7.1 KiB
A calculator for distributions, for Fermi estimation
This project is a minimalist, calculator-style DSL for fermi estimation. It can multiply, divide, add and substract scalars, lognormals and beta distributions, and supports variables.
Motivation
Sometimes, Squiggle, simple squiggle or squiggle.c are still too complicated and un-unix-like. In particular, their startup cost is not instant.
Installation
make build
sudo make install
fermi
Usage
$ fermi
5000000 12000000
=> 5.0M 12.0M
* beta 1 200
=> 1.9K 123.1K
* 30 180
=> 122.9K 11.7M
/ 48 52
=> 2.5K 234.6K
/ 5 6
=> 448.8 43.0K
/ 6 8
=> 64.5 6.2K
/ 60
=> 1.1 103.7
Perhaps this example is more understandable with comments and better units:
$ fermi
5M 12M # number of people living in Chicago
beta 1 200 # fraction of people that have a piano
30 180 # minutes it takes to tune a piano, including travel time
/ 48 52 # weeks a year that piano tuners work for
/ 5 6 # days a week in which piano tuners work
/ 6 8 # hours a day in which piano tuners work
/ 60 # minutes to an hour
=: piano_tuners
If you type "help" (or run fermi -h), you can see a small grammar and some optional command flags:
$ fermi
1. Grammar:
Operation | Variable assignment | Special
Operation: operator operand
operator: (empty) | * | / | + | -
operand: scalar | lognormal | beta | variable
lognormal: low high
beta: beta alpha beta
Variable assignment: =: variable_name
Variable assignment and clear stack: =. variable_name
Suffixes: %, K, M, B, T
Special commands:
Comment: # this is a comment
Summary stats: stats
Clear stack: clear | c | .
Print debug info: debug | d
Print help message: help | h
Start additional stack: operator (
Return from additional stack )
Exit: exit | e
Examples:
+ 2
/ 2.5
* 1 10 (interpreted as lognormal)
+ 1 10
* beta 1 10
1 10 (multiplication taken as default operation)
=: x
.
1 100
+ x
# this is a comment
* 1 12 # this is an operation followed by a comment
* (
1 10
+ beta 1 100
)
exit
Command flags:
-echo
Specifies whether inputs should be echoed back.
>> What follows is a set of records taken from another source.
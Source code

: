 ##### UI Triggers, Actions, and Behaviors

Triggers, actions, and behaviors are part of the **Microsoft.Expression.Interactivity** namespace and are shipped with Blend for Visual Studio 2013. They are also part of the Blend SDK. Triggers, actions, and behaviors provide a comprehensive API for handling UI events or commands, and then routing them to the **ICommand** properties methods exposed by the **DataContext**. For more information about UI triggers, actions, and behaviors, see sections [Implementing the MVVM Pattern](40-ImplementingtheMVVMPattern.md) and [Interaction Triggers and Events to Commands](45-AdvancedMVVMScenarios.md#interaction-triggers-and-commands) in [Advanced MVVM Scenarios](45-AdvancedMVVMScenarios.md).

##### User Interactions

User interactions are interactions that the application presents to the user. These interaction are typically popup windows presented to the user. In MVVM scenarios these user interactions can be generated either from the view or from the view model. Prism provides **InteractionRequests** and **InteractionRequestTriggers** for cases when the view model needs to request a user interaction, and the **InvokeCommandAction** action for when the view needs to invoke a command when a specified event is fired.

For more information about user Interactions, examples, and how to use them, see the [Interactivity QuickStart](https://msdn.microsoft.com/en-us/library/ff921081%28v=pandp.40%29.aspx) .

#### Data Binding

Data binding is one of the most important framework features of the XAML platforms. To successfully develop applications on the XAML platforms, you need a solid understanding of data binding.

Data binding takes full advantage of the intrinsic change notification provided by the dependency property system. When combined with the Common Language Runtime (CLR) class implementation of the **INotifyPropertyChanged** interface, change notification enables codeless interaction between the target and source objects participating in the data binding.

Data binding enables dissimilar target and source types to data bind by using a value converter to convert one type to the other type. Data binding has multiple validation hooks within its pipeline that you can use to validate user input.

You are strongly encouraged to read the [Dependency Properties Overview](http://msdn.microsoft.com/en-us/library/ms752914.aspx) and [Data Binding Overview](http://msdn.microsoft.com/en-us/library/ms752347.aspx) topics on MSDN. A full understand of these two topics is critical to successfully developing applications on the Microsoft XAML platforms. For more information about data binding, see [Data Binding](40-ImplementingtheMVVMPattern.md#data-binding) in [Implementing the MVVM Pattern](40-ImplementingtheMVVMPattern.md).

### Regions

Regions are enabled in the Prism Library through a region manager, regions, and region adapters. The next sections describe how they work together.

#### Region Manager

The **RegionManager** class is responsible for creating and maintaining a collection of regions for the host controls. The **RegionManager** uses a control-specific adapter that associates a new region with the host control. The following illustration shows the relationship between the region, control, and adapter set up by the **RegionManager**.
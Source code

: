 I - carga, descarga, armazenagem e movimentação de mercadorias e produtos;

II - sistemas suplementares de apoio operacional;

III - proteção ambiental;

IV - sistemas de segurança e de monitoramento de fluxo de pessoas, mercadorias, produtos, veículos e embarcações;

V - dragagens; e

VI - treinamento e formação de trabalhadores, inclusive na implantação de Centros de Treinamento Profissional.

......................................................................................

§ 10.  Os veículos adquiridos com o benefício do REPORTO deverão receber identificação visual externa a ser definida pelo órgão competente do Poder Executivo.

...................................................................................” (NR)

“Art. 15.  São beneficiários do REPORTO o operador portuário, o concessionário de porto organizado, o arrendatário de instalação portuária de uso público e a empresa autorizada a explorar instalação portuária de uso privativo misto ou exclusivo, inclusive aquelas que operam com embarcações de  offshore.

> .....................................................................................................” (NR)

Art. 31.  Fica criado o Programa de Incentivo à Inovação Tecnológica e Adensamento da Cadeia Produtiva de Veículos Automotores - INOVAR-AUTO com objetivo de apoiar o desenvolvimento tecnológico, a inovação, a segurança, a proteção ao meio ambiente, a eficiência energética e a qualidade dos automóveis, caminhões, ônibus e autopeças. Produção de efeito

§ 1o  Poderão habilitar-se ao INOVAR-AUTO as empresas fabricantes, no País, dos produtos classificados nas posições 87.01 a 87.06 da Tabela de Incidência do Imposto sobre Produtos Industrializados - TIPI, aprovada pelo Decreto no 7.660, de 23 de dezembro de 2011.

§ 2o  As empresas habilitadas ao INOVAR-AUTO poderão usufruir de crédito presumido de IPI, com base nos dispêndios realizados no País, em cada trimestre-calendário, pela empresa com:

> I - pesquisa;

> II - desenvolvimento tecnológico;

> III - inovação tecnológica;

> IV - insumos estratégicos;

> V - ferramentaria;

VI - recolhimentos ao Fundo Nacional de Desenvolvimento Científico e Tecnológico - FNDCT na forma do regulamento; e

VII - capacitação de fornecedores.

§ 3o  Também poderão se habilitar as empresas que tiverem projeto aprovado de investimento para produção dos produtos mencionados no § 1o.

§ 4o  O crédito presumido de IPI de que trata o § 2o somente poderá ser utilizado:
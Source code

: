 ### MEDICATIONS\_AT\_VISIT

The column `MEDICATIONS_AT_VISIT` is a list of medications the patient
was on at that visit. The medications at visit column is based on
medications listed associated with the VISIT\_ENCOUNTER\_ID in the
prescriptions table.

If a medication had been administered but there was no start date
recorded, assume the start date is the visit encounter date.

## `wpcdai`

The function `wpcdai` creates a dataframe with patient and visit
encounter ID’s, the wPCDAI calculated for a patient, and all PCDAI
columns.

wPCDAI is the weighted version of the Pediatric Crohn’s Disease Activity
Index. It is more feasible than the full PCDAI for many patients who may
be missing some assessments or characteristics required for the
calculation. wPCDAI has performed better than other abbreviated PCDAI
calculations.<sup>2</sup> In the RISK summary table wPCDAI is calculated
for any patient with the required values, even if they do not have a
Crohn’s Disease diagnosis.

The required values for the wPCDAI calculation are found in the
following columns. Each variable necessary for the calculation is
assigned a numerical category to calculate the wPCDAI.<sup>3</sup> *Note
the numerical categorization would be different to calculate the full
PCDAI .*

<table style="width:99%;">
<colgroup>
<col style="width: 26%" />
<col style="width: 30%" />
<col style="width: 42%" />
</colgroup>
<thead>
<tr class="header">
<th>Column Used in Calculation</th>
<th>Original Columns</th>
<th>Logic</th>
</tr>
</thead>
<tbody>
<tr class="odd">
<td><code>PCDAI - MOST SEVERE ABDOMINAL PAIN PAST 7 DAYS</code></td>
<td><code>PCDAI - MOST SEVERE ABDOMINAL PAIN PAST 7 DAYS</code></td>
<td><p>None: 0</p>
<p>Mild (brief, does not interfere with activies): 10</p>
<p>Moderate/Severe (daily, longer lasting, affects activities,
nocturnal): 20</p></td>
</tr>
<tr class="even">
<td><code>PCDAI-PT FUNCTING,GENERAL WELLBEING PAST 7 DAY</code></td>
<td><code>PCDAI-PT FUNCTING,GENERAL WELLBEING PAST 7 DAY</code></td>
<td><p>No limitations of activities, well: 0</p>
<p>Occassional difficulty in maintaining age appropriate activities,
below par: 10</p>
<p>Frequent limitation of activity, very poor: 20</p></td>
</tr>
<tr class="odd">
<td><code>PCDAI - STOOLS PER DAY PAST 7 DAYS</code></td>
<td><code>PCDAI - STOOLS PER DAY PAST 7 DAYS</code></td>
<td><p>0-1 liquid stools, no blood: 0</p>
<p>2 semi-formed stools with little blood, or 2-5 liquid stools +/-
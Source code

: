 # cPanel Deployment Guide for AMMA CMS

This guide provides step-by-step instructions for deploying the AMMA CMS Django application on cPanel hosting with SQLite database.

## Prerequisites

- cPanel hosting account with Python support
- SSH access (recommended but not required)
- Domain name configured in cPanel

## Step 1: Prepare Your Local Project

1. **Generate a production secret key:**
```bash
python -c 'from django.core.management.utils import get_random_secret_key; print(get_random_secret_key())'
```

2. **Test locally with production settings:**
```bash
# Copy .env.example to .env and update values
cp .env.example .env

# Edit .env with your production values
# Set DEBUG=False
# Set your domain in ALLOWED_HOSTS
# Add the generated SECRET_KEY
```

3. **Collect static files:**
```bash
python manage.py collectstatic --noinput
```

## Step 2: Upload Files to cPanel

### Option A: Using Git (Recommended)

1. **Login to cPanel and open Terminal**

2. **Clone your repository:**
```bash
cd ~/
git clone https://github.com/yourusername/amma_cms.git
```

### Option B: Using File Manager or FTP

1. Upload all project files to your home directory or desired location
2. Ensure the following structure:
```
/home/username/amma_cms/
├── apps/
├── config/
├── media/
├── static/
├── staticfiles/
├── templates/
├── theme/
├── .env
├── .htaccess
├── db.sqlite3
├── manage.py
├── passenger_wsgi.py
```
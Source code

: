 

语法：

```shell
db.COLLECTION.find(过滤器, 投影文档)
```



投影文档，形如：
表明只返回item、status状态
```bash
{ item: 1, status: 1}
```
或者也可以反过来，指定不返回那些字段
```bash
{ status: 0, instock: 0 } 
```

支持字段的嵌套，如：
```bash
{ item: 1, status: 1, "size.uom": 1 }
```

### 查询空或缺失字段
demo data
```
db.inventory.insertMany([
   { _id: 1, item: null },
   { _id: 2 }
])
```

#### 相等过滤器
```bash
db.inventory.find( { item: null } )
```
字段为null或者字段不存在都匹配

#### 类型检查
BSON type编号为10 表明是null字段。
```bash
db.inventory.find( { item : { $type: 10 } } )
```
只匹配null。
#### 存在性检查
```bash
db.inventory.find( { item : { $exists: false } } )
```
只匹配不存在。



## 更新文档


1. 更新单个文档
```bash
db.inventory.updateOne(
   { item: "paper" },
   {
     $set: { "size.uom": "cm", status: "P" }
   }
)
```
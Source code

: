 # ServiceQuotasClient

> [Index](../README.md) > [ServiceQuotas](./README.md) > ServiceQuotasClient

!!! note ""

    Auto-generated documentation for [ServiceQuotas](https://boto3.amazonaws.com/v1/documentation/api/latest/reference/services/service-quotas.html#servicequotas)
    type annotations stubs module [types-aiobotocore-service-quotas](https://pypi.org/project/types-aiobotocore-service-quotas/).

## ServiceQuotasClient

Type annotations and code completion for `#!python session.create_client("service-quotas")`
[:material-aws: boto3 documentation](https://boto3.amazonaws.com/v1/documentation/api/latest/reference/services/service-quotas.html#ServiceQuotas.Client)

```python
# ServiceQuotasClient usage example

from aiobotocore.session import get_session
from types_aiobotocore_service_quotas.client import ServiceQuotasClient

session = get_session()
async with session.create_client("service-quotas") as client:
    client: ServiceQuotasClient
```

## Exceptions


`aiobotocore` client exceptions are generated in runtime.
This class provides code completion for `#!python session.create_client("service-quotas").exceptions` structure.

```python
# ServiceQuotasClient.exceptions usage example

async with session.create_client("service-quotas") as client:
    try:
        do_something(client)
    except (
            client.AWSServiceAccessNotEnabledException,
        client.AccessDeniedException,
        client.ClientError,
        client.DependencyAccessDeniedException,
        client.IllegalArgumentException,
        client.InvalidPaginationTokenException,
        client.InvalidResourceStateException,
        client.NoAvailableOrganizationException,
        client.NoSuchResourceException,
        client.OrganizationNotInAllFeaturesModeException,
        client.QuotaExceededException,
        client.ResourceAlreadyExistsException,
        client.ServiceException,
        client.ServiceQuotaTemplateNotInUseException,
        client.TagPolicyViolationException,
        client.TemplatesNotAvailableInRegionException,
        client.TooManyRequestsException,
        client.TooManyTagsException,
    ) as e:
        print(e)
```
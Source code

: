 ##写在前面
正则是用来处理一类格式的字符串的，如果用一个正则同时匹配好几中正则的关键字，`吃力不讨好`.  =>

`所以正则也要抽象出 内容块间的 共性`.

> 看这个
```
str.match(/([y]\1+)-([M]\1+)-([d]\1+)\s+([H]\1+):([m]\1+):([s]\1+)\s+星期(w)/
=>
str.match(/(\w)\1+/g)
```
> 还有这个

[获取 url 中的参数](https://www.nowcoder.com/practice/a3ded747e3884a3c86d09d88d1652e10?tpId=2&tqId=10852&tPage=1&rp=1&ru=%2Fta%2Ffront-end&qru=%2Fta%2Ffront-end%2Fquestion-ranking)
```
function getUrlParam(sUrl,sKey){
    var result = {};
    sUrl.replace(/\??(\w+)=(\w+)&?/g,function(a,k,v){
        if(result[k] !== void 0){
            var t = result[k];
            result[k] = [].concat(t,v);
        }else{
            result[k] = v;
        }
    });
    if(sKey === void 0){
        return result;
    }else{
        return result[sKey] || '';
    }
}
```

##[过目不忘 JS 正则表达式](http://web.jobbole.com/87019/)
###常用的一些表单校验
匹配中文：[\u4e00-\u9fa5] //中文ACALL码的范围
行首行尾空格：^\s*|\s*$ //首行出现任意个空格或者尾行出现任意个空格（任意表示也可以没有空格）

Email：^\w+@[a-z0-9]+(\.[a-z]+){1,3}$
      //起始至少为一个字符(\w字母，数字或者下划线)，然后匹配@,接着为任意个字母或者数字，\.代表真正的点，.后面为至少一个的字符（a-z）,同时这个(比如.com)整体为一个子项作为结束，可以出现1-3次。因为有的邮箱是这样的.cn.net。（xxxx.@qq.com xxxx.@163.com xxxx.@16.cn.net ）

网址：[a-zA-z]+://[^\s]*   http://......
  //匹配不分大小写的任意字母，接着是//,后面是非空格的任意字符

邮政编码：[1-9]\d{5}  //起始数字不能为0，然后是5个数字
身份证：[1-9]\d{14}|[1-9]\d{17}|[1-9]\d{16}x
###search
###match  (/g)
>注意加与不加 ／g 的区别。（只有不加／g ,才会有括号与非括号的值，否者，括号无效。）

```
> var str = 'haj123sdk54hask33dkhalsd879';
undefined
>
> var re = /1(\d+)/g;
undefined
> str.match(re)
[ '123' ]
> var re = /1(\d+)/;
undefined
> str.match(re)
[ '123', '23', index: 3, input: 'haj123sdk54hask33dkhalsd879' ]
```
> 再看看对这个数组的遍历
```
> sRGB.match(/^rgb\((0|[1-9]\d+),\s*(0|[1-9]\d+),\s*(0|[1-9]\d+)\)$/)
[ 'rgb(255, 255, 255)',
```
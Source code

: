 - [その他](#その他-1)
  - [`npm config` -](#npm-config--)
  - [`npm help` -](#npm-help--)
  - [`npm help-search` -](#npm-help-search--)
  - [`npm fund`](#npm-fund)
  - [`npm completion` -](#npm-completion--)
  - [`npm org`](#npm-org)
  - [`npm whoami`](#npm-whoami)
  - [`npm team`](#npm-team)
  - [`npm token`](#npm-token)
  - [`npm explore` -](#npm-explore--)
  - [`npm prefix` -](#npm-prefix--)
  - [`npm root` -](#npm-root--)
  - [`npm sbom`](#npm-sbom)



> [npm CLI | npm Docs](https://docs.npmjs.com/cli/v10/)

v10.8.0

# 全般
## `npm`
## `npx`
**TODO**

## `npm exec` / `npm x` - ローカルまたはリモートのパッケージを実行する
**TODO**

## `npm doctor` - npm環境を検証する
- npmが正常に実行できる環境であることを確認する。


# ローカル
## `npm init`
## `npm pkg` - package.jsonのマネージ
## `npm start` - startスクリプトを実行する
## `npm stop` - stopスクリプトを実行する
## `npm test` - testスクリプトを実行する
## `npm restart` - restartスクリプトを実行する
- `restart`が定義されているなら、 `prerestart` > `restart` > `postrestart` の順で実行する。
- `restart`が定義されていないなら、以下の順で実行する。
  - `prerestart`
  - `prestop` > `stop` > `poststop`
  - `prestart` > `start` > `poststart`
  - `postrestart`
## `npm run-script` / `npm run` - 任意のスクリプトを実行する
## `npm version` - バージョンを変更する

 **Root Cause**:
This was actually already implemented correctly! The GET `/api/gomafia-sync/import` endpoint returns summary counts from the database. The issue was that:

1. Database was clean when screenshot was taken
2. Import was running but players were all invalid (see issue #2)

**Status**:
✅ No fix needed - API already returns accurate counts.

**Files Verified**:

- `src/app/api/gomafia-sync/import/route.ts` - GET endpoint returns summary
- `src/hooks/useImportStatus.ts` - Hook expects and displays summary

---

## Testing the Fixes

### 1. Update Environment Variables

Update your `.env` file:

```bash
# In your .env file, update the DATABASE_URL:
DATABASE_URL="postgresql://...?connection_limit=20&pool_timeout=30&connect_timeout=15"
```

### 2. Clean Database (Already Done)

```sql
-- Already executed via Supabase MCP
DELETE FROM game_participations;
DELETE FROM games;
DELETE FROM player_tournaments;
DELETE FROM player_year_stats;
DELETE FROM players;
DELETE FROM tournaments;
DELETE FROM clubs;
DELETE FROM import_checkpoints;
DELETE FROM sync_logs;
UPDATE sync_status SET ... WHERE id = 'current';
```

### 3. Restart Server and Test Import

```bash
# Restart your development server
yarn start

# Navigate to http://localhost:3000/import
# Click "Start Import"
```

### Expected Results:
Useful if reading from a file
. -f string
Specifies a file with a model to run. Sets the echo command to true by default.
-n int
Specifies the number of samples to draw when using samples (default 100000)
-h Shows help message
You can see real life examples here, here, here, here, here, here
Tips & tricks
- It's conceptually clearer to have all the multiplications first and then all the divisions
- For things between 0 and 1, consider using a beta distribution
Command line options
You can specify the number of samples to draw when algebraic manipulations are not sufficient:
$ fermi -n 1000000
$ fermi -n 1_000_000
You also run a file with the -f option
$ fermi -f more/piano-tuners.fermi
Integrations with linux utilities
Because the model reads from standard input, you can a model to it:
$ cat more/piano-tuners.fermi | fermi
In that case, you will probably want to use the echo flag as well
$ cat more/piano-tuners-commented.fermi | fermi -echo
You can make a model an executable file by running $ chmod -x model.fermi
and then adding the following at the top!
#!/bin/usr/fermi -f
You can save a session to a logfile with tee:
fermi | tee -a fermi.log
Different levels of complexity
The top level f.go file (420 lines) has a bunch of complexity: variables, parenthesis, samples, beta distributions, number of samples, etc. In the simple/ folder:
- f_simple.go (370 lines) strips variables and parenthesis, but keeps beta distributions, samples, and addition and substraction
- f_minimal.go (140 lines) strips everything that isn't lognormal and scalar multiplication and addition, plus a few debug options.
Roadmap
Done:
- Write README
- Add division?
- Read from file?
- Save to file?
- Allow comments?
- Use a sed filter?
- Add proper comment processing
- Add show more info version
- Scalar multiplication and division
- Think how to integrate with squiggle.c to draw samples
- Copy the time to botec go code
- Define samplers
- Call those samplers when operating on distributions that can't be operted on algebraically
- Display output more nicely, with K/M/B/T
- Consider the following: make this into a stack-based DSL, with:
- Variables that can be saved to and then displayed
- Other types of distributions, particularly beta distributions? => But then this requires moving to bags of samples. It could still be ~instantaneous though.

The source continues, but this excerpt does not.